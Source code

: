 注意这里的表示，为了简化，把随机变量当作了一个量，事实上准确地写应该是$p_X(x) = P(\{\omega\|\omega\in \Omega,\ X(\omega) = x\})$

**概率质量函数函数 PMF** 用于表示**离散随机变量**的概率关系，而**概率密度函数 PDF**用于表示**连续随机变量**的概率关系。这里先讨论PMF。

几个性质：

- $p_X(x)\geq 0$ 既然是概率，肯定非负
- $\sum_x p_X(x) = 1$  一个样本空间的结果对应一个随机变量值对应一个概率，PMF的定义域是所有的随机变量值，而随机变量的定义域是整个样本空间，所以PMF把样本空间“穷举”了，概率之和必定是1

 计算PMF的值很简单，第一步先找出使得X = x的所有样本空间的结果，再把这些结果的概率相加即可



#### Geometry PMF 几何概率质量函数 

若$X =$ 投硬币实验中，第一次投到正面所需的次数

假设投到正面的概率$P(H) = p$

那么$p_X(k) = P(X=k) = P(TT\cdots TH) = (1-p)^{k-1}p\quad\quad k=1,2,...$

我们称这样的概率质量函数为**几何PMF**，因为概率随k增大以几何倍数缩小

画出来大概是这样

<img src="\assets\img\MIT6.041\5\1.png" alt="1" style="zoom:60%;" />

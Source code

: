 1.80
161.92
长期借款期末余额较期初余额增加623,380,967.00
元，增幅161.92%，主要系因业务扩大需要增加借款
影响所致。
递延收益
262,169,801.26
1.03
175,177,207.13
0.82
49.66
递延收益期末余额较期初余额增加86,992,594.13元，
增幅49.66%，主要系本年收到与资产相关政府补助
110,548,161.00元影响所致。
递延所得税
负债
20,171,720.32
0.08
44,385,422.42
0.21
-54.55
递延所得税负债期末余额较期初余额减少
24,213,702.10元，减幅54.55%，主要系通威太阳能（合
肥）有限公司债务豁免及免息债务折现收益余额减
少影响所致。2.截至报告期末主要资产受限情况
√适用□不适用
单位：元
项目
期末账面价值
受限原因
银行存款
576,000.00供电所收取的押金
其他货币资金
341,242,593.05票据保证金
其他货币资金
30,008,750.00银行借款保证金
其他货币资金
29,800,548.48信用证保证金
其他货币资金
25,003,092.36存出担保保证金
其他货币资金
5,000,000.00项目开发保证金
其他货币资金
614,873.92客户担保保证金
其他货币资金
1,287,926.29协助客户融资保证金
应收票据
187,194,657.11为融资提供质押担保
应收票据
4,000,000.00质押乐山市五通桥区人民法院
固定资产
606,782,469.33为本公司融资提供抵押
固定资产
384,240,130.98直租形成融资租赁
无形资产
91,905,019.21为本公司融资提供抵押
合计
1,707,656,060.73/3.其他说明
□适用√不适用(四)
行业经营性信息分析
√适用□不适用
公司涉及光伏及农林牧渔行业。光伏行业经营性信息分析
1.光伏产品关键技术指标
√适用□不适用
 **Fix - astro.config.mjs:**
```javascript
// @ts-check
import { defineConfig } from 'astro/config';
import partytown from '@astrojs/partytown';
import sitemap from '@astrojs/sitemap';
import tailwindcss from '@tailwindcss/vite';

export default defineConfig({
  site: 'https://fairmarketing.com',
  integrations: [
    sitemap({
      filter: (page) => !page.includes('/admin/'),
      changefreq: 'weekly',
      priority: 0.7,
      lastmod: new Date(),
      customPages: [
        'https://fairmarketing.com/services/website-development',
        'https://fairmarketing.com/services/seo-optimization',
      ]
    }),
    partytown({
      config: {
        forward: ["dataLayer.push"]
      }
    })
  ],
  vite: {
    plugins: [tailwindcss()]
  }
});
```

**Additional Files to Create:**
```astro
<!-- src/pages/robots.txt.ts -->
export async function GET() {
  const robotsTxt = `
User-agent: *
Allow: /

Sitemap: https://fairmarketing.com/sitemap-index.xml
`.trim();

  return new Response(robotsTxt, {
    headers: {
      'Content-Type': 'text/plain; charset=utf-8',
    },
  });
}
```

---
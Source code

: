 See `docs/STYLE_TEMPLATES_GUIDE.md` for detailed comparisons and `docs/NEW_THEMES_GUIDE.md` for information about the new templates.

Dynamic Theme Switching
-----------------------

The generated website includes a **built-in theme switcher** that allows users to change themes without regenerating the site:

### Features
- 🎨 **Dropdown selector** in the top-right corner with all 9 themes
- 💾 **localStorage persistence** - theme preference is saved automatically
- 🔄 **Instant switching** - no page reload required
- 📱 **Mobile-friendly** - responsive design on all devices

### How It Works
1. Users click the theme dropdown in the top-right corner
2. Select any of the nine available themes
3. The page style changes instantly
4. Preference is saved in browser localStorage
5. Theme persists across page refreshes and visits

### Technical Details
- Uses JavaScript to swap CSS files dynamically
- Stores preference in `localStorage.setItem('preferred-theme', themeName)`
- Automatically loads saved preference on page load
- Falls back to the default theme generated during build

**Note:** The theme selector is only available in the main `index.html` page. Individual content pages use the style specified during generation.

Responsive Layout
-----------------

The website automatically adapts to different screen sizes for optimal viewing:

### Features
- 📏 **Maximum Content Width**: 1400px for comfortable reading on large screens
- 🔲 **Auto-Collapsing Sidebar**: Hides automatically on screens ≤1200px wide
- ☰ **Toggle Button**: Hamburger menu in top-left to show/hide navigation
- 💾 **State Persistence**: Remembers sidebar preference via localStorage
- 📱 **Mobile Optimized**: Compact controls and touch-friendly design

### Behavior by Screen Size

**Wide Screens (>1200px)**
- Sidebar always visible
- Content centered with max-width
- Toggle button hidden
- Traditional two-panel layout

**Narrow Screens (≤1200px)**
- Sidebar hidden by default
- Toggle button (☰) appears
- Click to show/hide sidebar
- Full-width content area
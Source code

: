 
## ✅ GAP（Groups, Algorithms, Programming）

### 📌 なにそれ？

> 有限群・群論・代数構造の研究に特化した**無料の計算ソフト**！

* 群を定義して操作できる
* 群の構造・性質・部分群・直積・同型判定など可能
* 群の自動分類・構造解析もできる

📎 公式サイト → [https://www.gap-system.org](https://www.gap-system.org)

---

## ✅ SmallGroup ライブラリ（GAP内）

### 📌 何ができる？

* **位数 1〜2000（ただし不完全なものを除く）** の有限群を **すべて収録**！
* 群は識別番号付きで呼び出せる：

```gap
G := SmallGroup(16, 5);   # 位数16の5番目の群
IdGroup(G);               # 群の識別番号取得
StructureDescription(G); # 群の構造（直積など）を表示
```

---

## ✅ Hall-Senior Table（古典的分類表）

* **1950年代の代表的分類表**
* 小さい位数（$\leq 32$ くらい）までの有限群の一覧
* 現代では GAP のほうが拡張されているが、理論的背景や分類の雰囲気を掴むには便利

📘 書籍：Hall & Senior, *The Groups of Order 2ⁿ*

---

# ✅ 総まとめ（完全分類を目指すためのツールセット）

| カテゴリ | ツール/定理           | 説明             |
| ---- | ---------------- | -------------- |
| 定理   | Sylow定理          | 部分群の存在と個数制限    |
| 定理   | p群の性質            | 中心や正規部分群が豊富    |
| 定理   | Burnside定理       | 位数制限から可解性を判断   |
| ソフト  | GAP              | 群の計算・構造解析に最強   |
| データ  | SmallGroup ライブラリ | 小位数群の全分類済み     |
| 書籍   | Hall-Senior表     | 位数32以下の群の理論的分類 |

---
○ ○ ○ ○
Your answer must consist of every line from the listing that holds the string "index".

Sitemap: https://fairmarketing.com/sitemap-index.xml
**Note:** The theme selector is only available in the main `index.html` page. Individual content pages use the style specified during generation.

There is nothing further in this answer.